Ceph-Ansible invocation for redeployment is variable between
deployments.
diff --git a/source/ceph_storage.rst b/source/ceph_storage.rst
@@ -16,14 +16,15 @@ Ceph Storage
 
    The Ceph deployment is not managed by StackHPC Ltd.
 
+Ceph Operations and Troubleshooting
+===================================
+
+.. include:: include/ceph_troubleshooting.rst
+
 .. ifconfig:: deployment['ceph_ansible']
 
    Ceph Ansible
    ============
 
    .. include:: include/ceph_ansible.rst
 
-   Ceph Troubleshooting
-   ====================
-
-   .. include:: include/ceph_troubleshooting.rst
diff --git a/source/include/ceph_ansible.rst b/source/include/ceph_ansible.rst
@@ -1,5 +1,45 @@
 Making a Ceph-Ansible Checkout
-------------------------------
+==============================
 
 Invoking Ceph-Ansible
----------------------
+=====================
+
+Replacing a Failed Ceph Drive
+=============================
+
+Once an OSD has been identified as having a hardware failure,
+the affected drive will need to be replaced.
+
+.. note::
+
+   Hot-swapping a failed device will change the device enumeration
+   and this could confuse the device addressing in Kayobe LVM
+   configuration.
+
+   In kayobe-config, use ``/dev/disk/by-path`` device references to
+   avoid this issue.
+
+   Alternatively, always reboot a server when swapping drives.
+
+If rebooting a Ceph node, first set ``noout`` to prevent excess data
+movement:
+
+.. code-block:: console
+
+   ceph# ceph osd set noout
+
+Apply LVM configuration using Kayobe for the replaced device (here on ``storage-0``):
+
+.. code-block:: console
+
+   kayobe$ kayobe overcloud host configure -t lvm -kt none -l storage-0 -kl storage-0
+
+Before running Ceph-Ansible, also remove vestigial state directory
+from ``/var/lib/ceph/osd`` for the purged OSD
+
+Reapply Ceph-Asnible in the usual manner.
+
+.. note::
+
+   Ceph-Ansible runs can fail to complete if there are background activities
+   such as backfilling underway when the Ceph-Ansible playbook is invoked.

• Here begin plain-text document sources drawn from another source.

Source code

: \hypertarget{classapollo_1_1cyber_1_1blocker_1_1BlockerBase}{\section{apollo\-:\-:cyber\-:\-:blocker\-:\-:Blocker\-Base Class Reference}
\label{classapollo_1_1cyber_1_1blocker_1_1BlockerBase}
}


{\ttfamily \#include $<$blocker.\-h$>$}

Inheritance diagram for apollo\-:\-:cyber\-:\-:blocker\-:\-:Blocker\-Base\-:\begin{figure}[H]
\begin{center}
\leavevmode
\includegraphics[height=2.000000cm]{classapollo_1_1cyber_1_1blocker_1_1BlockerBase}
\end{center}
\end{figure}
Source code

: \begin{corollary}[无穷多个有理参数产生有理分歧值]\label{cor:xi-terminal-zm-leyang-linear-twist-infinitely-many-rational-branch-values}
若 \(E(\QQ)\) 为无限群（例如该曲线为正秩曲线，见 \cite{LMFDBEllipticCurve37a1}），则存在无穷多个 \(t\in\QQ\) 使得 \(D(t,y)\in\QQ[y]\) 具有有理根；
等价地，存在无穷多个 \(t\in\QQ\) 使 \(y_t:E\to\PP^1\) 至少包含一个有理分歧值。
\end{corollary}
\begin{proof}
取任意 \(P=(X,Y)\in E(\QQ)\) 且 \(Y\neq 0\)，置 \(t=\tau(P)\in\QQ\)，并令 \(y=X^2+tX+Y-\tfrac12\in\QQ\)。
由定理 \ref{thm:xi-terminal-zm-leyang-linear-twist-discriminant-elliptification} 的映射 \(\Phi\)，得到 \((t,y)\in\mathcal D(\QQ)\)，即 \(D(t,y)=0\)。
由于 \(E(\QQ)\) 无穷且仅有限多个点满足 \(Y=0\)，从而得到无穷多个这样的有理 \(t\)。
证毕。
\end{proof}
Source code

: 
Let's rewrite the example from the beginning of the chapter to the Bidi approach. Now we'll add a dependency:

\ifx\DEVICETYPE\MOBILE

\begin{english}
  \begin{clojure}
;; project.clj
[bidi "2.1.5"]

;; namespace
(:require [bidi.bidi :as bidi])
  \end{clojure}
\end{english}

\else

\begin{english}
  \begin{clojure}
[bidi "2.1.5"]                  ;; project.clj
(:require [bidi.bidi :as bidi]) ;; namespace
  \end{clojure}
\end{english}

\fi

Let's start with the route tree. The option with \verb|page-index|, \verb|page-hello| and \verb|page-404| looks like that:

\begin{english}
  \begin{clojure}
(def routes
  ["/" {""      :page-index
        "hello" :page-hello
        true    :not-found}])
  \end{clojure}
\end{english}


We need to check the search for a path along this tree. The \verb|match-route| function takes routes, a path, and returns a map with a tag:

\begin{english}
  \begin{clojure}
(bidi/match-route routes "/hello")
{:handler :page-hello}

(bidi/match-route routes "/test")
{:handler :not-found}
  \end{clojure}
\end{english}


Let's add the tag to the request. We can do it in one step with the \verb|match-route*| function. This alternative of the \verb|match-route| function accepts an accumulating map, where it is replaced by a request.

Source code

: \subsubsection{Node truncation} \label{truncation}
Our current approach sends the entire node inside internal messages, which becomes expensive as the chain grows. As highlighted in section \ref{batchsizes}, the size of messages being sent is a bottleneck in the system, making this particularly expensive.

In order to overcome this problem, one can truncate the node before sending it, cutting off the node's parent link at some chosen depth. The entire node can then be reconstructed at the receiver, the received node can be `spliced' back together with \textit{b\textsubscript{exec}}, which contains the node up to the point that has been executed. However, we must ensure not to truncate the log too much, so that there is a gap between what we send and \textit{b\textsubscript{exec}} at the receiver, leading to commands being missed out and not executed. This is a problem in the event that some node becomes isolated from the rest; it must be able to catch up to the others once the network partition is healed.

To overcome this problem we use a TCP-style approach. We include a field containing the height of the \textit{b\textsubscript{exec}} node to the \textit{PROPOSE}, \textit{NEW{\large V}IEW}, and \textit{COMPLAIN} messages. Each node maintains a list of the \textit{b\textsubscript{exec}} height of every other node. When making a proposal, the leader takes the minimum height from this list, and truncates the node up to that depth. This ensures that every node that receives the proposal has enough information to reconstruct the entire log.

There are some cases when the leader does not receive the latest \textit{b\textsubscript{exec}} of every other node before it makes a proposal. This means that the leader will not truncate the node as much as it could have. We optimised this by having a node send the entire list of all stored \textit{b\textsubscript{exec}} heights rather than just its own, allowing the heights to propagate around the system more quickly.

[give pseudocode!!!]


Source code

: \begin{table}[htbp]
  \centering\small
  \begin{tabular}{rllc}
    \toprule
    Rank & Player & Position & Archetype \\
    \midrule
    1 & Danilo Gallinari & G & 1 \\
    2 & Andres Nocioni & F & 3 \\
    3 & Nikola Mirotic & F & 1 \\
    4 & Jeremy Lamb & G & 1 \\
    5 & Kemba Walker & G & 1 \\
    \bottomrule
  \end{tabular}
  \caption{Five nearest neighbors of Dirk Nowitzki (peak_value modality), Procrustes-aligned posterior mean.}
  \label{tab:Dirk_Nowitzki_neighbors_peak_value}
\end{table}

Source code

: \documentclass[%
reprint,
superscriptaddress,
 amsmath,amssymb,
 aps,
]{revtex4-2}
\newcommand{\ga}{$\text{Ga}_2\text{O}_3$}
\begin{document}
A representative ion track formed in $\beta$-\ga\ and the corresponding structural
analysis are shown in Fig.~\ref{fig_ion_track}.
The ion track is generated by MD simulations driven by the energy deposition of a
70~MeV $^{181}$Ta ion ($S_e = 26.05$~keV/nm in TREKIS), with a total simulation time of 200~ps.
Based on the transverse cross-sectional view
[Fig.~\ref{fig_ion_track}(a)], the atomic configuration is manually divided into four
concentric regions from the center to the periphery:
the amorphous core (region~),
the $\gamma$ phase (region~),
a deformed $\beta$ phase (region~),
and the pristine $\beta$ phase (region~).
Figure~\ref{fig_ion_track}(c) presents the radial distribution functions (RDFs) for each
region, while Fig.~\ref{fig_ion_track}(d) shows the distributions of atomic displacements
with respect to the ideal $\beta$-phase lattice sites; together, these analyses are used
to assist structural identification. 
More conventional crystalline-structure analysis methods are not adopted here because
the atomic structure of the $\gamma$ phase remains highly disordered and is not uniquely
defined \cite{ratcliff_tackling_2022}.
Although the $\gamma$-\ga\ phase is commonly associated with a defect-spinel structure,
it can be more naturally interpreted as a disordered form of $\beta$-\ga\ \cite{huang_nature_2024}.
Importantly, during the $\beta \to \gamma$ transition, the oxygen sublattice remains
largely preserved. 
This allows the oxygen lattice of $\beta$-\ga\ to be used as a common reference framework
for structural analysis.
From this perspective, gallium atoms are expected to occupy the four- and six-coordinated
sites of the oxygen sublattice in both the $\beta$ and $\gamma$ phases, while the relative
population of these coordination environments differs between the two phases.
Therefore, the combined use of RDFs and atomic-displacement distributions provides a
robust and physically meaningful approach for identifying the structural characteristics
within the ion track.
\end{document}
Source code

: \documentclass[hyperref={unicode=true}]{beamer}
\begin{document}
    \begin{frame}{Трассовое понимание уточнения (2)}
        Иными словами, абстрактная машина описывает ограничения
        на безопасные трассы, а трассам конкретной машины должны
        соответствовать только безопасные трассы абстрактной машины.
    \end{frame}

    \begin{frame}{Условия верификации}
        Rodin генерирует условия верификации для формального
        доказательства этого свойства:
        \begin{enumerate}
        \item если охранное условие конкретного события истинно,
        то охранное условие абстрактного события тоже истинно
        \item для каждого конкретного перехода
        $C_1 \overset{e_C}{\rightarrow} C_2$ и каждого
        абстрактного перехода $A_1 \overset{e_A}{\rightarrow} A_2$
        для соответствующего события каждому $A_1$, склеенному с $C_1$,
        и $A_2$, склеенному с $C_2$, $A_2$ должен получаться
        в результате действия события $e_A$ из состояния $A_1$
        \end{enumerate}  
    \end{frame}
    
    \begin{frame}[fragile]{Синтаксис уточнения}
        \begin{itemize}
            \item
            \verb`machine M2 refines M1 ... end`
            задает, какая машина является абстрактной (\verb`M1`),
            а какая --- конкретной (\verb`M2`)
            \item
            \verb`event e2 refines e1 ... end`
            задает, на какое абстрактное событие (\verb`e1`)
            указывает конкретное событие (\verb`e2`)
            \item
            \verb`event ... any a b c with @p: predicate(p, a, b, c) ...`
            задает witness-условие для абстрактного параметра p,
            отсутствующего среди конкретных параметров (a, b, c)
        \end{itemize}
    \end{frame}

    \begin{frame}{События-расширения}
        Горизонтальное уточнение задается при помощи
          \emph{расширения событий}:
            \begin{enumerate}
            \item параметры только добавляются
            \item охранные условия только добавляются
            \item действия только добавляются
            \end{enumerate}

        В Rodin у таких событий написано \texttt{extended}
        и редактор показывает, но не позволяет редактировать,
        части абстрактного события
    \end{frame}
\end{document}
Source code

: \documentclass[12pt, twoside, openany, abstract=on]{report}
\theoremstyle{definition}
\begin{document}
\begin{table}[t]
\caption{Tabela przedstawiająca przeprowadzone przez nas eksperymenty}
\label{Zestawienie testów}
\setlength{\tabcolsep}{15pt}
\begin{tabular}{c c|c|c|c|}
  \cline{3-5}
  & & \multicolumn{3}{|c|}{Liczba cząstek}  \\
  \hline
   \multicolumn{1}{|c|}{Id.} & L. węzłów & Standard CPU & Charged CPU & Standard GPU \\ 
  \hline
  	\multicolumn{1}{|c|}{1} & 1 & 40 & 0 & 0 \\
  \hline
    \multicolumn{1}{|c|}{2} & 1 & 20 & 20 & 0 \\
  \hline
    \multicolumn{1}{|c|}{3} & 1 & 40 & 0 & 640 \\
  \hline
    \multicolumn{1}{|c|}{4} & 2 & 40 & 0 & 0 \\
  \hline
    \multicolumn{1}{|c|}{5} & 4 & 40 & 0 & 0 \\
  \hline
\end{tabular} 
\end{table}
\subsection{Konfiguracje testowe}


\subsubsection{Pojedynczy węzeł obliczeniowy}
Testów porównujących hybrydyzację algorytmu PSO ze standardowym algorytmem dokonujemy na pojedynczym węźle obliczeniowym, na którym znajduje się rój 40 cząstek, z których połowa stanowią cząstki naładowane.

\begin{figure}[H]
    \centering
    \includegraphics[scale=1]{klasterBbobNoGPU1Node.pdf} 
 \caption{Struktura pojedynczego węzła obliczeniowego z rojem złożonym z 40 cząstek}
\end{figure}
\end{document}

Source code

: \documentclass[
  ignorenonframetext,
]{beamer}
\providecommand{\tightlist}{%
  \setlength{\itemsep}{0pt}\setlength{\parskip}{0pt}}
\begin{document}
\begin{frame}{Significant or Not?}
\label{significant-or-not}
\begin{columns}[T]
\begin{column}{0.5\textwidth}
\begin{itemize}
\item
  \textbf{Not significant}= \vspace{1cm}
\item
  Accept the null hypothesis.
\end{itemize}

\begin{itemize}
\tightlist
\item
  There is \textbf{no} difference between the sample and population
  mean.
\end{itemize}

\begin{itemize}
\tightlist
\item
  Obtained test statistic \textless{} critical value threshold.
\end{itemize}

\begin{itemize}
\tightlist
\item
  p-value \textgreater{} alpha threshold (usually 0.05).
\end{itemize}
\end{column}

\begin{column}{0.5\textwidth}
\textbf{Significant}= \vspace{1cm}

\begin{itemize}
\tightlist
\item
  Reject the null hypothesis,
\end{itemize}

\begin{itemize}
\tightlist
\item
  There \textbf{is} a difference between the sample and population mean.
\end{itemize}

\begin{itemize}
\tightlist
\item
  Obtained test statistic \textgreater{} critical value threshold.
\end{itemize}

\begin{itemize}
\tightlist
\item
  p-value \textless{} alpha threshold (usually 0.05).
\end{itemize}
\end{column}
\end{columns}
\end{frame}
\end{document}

diff --git a/source/include/ceph_troubleshooting.rst b/source/include/ceph_troubleshooting.rst
@@ -1,3 +1,66 @@
+Investigating a Failed Ceph Drive
+---------------------------------
+
+After deployment, when a drive fails it may cause OSD crashes in Ceph.
+If Ceph detects crashed OSDs, it will go into `HEALTH_WARN` state.
+Ceph can report details about failed OSDs by running:
+
+.. code-block:: console
+
+   ceph# ceph health detail
+
+A failed OSD will also be reported as down by running:
+
+.. code-block:: console
+
+   ceph# ceph osd tree
+
+Note the ID of the failed OSD.
+
+The failed hardware device is logged by the Linux kernel:
+
+.. code-block:: console
+
+   storage-0# dmesg -T
+
+Cross-reference the hardware device and OSD ID to ensure they match.
+(Using `pvs` and `lvs` may help make this connection).
+
+Removing a Failed Ceph Drive
+----------------------------
+
+If a drive is verified dead, stop and eject the osd (eg. `osd.4`)
+from the cluster:
+
+.. code-block:: console
+
+   storage-0# systemctl stop ceph-osd@4.service
+   storage-0# systemctl disable ceph-osd@4.service
+   ceph# ceph osd out osd.4
+
+.. ifconfig:: deployment['ceph_ansible']
+
+   Before running Ceph-Ansible, also remove vestigial state directory
+   from `/var/lib/ceph/osd` for the purged OSD, for example for OSD ID 4:
+
+   .. code-block:: console
+
+      storage-0# rm -rf /var/lib/ceph/osd/ceph-4
+
+Remove Ceph OSD state for the old OSD, here OSD ID `4` (we will
+backfill all the data when we reintroduce the drive).
+
+.. code-block:: console
+
+   ceph# ceph osd purge --yes-i-really-mean-it 4
+
+Unset noout for osds when hardware maintenance has concluded - eg.
+while waiting for the replacement disk:
+
+.. code-block:: console
+
+   ceph# ceph osd unset noout
+
 Inspecting a Ceph Block Device for a VM
 ---------------------------------------